**YOUR TASK**
Extract each line holding the word "proxy" from the entries.

Saved data entries
+===+

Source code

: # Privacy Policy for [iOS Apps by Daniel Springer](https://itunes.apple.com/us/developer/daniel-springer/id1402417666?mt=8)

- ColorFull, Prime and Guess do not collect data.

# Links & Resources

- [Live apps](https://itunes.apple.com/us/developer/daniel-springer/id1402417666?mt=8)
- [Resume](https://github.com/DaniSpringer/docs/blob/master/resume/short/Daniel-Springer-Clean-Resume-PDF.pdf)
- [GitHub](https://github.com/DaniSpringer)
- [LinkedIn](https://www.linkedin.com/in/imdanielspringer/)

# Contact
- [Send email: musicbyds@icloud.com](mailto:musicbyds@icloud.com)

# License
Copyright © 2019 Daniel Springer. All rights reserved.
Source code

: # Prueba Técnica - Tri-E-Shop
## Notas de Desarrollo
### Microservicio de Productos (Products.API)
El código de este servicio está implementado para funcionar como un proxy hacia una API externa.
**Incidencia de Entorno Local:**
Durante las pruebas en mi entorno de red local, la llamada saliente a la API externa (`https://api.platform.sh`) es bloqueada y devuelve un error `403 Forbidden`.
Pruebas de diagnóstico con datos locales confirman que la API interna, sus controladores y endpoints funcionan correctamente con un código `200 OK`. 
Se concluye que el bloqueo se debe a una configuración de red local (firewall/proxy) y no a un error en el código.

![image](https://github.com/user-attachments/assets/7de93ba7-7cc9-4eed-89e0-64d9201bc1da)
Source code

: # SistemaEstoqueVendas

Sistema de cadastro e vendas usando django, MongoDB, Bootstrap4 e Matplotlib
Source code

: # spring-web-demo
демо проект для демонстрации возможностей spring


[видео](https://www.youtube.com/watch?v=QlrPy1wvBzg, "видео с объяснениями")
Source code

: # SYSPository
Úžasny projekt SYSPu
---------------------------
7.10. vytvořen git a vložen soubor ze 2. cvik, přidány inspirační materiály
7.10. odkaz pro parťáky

+===+

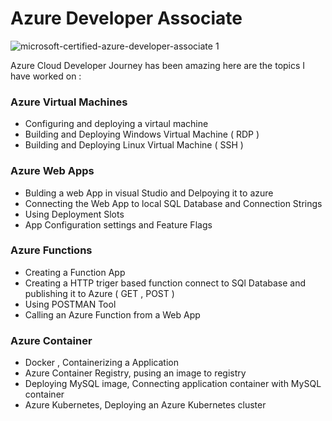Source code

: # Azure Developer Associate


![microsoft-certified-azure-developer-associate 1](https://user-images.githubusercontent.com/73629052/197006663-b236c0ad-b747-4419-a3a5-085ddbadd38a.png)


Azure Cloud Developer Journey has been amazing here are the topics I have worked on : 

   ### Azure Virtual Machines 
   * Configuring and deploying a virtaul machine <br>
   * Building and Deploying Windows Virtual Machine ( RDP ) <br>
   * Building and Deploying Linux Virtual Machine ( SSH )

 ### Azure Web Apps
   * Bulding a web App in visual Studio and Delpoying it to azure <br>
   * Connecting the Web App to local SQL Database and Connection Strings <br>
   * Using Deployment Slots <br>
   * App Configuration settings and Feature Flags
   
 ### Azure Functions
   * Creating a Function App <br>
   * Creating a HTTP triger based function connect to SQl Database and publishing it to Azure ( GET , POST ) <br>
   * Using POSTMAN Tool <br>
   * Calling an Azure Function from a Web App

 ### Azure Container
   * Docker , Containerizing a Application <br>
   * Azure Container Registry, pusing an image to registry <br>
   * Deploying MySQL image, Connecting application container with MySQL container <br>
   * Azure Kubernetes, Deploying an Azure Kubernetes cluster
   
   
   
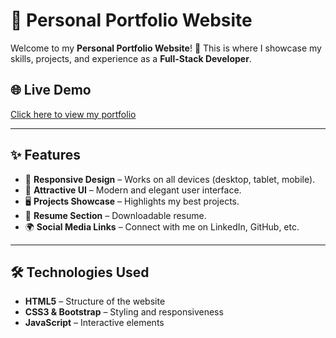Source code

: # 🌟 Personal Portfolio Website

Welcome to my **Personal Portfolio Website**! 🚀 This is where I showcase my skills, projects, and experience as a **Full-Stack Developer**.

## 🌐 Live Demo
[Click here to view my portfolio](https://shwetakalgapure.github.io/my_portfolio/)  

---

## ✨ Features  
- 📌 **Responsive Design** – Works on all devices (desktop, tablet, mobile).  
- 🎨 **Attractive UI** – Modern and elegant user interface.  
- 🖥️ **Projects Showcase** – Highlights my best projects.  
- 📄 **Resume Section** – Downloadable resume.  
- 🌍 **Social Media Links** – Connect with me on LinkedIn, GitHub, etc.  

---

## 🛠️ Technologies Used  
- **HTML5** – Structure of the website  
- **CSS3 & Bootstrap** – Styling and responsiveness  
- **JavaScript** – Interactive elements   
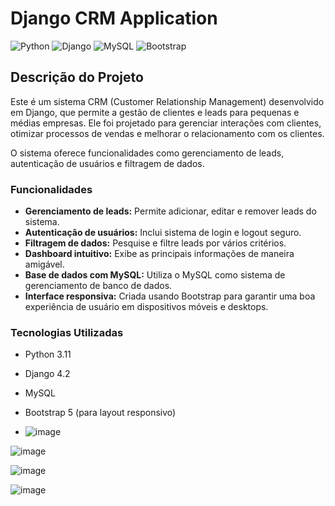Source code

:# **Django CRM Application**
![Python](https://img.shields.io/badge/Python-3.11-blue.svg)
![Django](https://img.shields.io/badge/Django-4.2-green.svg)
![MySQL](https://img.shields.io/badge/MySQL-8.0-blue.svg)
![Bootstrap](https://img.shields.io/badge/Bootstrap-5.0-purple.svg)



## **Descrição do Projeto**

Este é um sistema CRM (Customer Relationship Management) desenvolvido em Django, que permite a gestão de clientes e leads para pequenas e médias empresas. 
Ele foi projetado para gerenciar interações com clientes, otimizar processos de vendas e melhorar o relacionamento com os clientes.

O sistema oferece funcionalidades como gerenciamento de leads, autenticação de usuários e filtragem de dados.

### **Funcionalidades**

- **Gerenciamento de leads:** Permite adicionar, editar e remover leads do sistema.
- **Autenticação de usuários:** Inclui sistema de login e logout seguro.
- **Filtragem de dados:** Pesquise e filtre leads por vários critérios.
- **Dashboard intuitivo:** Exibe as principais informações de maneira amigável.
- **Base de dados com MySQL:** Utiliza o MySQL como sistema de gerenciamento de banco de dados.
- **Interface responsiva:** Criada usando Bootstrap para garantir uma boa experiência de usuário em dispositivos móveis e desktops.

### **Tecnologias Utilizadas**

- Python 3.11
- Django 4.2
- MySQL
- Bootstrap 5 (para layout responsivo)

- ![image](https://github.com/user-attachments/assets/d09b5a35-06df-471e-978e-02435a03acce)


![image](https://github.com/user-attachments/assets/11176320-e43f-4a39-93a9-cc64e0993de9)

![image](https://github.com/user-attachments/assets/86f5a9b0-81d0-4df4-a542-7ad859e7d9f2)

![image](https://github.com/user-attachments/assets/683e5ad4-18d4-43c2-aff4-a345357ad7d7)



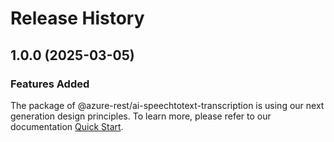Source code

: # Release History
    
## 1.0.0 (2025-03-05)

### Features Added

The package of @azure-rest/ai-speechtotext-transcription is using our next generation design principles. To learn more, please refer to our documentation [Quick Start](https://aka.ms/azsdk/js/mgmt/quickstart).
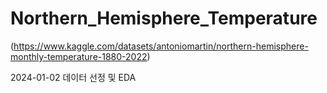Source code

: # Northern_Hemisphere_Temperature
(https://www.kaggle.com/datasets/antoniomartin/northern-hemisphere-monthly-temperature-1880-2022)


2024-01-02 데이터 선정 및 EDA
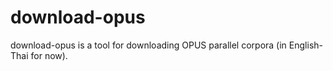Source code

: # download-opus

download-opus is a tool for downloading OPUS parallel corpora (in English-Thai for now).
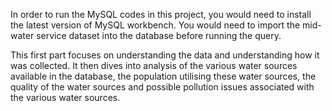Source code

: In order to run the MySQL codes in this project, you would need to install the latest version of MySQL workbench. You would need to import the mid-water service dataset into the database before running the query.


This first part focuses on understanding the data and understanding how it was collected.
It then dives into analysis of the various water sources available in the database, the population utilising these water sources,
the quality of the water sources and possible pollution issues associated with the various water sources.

+===+

**PROBLEM SOLUTION**
El código de este servicio está implementado para funcionar como un proxy hacia una API externa.
Se concluye que el bloqueo se debe a una configuración de red local (firewall/proxy) y no a un error en el código.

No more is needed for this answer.